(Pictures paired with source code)
|---|
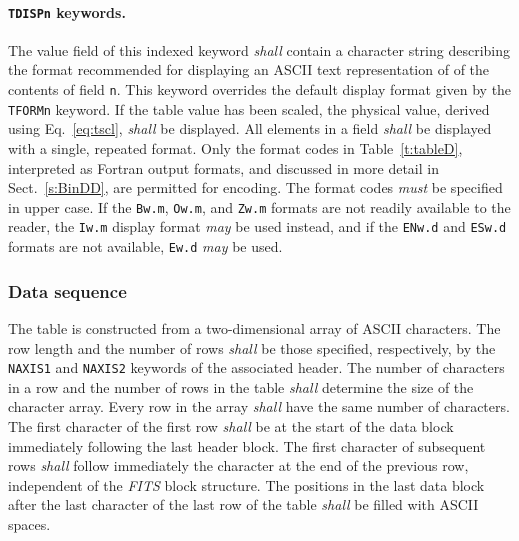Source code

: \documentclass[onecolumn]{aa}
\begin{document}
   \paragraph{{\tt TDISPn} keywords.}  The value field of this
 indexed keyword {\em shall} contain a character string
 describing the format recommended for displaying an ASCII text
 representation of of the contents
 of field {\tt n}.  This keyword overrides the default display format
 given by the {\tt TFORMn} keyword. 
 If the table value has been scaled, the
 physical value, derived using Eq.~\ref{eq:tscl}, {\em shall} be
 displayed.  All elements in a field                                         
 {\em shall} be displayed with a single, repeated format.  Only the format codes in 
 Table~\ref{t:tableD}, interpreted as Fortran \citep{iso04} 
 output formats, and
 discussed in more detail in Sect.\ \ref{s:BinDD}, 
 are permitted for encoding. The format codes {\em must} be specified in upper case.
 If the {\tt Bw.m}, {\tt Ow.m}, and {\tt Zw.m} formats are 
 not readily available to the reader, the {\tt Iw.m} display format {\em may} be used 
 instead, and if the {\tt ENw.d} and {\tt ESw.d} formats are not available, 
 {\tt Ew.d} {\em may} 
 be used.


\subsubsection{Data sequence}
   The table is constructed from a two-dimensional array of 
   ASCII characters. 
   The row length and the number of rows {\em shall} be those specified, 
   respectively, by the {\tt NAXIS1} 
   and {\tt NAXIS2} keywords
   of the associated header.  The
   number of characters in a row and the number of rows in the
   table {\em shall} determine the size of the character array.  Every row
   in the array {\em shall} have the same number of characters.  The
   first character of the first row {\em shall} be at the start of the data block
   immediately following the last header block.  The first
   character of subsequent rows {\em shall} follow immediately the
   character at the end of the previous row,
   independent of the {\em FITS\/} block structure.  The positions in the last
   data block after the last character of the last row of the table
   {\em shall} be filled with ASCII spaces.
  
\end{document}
|---|
◆ Exercise aim
Once the pictures are set aside, write out the entries verbatim.

◆ Output of the exercise
Source code

: \documentclass[onecolumn]{aa}
\begin{document}
   \paragraph{{\tt TDISPn} keywords.}  The value field of this
 indexed keyword {\em shall} contain a character string
 describing the format recommended for displaying an ASCII text
 representation of of the contents
 of field {\tt n}.  This keyword overrides the default display format
 given by the {\tt TFORMn} keyword. 
 If the table value has been scaled, the
 physical value, derived using Eq.~\ref{eq:tscl}, {\em shall} be
 displayed.  All elements in a field                                         
 {\em shall} be displayed with a single, repeated format.  Only the format codes in 
 Table~\ref{t:tableD}, interpreted as Fortran \citep{iso04} 
 output formats, and
 discussed in more detail in Sect.\ \ref{s:BinDD}, 
 are permitted for encoding. The format codes {\em must} be specified in upper case.
 If the {\tt Bw.m}, {\tt Ow.m}, and {\tt Zw.m} formats are 
 not readily available to the reader, the {\tt Iw.m} display format {\em may} be used 
 instead, and if the {\tt ENw.d} and {\tt ESw.d} formats are not available, 
 {\tt Ew.d} {\em may} 
 be used.


\subsubsection{Data sequence}
   The table is constructed from a two-dimensional array of 
   ASCII characters. 
   The row length and the number of rows {\em shall} be those specified, 
   respectively, by the {\tt NAXIS1} 
   and {\tt NAXIS2} keywords
   of the associated header.  The
   number of characters in a row and the number of rows in the
   table {\em shall} determine the size of the character array.  Every row
   in the array {\em shall} have the same number of characters.  The
   first character of the first row {\em shall} be at the start of the data block
   immediately following the last header block.  The first
   character of subsequent rows {\em shall} follow immediately the
   character at the end of the previous row,
   independent of the {\em FITS\/} block structure.  The positions in the last
   data block after the last character of the last row of the table
   {\em shall} be filled with ASCII spaces.
  
\end{document}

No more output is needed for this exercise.